In 2016, members of the TrackMania community created a video featuring 20,000 cars at the same time. The replays of these players were recorded on TrackMania Nations Forever and TrackMania United Forever, then converted and compiled in TrackMania² Stadium.

=== Series ===
At the end of 2007, Nadeo indicated that it wanted to stick to the model of two games in operation: a free online multiplayer game plus a full paid game. However, the company changed its strategy. Nadeo subsequently outsourced the porting of the TrackMania franchise to Nintendo platforms to Firebrand Games. In 2008, TrackMania DS was released on Nintendo DS, and in 2010, TrackMania was released on Wii and TrackMania Turbo on DS.

Since 2011, Nadeo has been developing a series of PC games called TrackMania², each offering a unique environment. TrackMania²: Canyon was released in 2011, TrackMania²: Stadium in 2013, TrackMania²: Valley in 2013, and TrackMania²: Lagoon in 2017. All of the environments were new, except for Stadium, which was based on the sports world of Nations, but the main attraction was the ability to create custom game modes.

TrackMania remained on the PC platform for a very long time and took a long time to find its way onto consoles. In 2016, however, Nadeo opted for the first time for a multi-platform release with a new game called TrackMania Turbo, bringing all the fundamentals of the series to consoles, notably PlayStation 4 and Xbox One. This game introduces new features such as procedural track generation, two-player vehicle driving, and compatibility with Oculus Rift HTC Vive, and PlayStation VR.

=== Esports ===
In January 2008, just before the release of the TrackMania United Forever expansion, Joystick magazine noted the game's difficulties in establishing itself in the world of esports.
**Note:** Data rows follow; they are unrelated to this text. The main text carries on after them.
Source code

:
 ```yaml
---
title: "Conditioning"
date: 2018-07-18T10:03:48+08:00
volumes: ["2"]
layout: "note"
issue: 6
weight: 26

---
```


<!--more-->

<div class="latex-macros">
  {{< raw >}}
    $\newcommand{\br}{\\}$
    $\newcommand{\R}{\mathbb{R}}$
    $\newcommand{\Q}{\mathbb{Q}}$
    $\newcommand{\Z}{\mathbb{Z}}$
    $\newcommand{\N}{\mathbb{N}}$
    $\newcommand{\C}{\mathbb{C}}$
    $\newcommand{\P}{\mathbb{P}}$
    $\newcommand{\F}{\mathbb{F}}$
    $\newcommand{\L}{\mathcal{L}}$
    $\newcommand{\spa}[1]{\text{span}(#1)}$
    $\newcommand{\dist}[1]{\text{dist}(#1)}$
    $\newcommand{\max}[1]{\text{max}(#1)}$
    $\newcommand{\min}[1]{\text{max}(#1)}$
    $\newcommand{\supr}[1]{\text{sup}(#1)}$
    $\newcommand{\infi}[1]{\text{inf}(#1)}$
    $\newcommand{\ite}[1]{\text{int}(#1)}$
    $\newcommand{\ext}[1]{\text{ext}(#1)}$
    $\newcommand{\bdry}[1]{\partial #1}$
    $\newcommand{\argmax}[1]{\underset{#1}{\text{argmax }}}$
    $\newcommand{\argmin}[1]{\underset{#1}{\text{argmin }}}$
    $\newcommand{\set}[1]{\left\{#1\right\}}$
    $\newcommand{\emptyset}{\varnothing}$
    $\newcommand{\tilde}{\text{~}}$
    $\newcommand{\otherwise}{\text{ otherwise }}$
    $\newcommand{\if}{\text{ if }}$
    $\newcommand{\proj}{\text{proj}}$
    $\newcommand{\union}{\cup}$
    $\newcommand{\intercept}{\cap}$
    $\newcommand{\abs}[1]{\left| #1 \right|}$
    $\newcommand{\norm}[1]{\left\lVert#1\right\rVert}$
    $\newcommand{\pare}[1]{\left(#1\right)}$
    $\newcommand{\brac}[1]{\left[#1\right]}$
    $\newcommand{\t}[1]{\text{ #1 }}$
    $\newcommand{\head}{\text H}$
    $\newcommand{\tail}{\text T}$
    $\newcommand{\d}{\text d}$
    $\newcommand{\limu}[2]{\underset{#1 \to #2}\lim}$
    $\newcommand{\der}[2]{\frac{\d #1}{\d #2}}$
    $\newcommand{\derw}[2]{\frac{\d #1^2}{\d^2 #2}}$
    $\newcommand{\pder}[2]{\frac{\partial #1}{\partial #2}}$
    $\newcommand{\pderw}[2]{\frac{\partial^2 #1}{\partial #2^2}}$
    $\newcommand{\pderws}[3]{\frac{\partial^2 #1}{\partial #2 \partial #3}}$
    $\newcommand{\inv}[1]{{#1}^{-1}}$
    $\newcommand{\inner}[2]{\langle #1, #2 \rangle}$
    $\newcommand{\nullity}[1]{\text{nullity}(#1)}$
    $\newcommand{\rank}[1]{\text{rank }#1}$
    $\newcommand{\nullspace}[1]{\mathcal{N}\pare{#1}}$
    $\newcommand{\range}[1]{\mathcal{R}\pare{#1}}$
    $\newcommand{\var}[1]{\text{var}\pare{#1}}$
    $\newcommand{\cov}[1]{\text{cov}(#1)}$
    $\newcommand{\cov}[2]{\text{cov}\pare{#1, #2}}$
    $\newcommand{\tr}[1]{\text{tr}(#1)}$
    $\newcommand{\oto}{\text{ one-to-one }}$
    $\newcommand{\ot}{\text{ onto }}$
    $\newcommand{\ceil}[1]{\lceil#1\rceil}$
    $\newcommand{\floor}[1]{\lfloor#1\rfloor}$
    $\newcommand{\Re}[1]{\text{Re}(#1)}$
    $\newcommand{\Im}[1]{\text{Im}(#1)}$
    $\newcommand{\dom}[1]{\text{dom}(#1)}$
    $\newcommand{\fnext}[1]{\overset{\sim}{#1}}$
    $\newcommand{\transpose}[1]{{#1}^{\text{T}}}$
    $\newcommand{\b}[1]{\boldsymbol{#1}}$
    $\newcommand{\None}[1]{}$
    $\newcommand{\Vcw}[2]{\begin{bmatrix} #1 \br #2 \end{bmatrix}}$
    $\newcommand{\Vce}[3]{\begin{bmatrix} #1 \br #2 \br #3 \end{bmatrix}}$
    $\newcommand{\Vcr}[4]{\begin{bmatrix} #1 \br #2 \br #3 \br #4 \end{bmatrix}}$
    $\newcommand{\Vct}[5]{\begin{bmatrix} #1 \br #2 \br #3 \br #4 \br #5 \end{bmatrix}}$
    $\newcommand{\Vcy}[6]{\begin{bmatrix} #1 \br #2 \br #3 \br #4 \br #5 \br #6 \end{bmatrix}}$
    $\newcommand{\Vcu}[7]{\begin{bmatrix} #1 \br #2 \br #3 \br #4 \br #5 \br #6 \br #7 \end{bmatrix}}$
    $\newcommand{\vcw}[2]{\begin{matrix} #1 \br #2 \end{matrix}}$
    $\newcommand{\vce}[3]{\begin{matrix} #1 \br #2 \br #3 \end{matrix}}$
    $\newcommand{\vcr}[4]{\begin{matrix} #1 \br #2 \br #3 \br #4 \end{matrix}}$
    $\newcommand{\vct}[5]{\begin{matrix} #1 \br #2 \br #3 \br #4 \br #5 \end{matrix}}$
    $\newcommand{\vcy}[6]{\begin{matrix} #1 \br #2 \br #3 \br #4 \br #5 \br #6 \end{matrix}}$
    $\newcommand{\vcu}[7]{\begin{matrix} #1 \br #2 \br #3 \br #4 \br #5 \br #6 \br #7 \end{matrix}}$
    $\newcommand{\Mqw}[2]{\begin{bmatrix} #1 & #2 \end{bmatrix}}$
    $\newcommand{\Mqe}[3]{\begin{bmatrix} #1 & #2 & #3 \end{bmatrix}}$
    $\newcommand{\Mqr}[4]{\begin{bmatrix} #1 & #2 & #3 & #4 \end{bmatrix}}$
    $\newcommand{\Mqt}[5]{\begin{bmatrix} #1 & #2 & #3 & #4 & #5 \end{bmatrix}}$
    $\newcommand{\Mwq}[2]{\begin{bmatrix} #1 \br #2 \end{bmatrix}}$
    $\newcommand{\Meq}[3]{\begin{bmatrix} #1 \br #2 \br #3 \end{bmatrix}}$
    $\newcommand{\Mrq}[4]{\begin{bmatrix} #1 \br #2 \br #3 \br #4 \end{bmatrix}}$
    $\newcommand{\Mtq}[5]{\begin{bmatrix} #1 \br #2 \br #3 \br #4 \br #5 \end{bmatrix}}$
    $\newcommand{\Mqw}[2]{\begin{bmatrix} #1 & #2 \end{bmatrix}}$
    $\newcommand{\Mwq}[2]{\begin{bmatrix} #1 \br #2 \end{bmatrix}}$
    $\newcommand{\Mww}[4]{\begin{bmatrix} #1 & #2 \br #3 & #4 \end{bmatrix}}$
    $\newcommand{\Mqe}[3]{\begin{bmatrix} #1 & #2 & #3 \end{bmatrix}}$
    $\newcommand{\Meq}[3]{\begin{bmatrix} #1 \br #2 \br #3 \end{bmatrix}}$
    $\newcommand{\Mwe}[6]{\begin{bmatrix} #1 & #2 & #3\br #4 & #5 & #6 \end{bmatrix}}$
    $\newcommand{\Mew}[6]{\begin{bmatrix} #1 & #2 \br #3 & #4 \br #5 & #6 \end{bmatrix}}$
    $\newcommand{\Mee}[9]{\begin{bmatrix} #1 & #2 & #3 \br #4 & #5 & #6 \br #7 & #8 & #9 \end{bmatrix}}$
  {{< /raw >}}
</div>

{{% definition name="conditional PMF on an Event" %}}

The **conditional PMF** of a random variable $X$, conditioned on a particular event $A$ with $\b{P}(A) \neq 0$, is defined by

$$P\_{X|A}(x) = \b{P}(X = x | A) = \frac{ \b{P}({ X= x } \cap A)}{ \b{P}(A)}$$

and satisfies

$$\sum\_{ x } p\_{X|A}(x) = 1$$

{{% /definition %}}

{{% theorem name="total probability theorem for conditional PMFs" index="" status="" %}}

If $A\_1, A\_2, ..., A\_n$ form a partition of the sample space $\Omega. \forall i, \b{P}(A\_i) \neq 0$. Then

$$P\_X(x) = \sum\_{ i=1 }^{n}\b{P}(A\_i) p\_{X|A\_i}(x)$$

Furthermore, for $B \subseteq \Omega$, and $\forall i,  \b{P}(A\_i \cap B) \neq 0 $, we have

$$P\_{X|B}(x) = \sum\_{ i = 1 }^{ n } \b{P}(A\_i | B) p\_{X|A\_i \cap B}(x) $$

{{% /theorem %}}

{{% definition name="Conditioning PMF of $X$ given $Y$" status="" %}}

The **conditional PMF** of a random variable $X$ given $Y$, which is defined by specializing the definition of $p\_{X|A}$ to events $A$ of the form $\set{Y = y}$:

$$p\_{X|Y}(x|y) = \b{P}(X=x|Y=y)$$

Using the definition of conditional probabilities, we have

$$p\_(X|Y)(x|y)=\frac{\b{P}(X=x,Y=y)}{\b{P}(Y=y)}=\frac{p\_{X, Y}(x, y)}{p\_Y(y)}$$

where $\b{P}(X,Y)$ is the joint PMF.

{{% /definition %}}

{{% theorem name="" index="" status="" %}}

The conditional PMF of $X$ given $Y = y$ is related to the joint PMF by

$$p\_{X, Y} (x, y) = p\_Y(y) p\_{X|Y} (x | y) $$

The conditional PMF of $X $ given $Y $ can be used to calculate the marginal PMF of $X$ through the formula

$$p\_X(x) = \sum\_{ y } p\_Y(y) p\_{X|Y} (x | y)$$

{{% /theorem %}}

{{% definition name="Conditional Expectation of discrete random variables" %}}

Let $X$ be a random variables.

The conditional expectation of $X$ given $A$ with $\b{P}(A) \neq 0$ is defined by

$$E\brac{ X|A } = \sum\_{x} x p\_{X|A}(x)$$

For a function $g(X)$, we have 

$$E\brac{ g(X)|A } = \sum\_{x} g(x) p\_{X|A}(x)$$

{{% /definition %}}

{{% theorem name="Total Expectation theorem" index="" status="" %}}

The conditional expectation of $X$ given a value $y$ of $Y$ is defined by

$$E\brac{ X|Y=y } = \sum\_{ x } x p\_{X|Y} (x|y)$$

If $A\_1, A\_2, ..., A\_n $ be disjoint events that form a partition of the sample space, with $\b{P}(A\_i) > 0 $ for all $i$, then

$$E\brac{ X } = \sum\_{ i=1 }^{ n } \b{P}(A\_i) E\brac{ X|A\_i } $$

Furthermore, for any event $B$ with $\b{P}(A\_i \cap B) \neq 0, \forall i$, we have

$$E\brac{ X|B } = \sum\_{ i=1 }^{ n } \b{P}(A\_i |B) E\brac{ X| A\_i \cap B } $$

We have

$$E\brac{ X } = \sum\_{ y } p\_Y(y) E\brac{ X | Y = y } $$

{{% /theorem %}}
TrackMania was nevertheless played at the ESWC until 2012 in Nations and Nations Forever, which that same year saw the arrival of TrackMania²: Canyon, also in competition. It took over the TrackMania mantle at the ESWC for the next few years with TrackMania²: Stadium. Despite Nadeo's desire to unite all its players with United, a fragmentation of the online player community has persisted since its release, mainly caused by new versions of the game split into separate environments sold at inflated prices, as well as a lack of communication from Nadeo.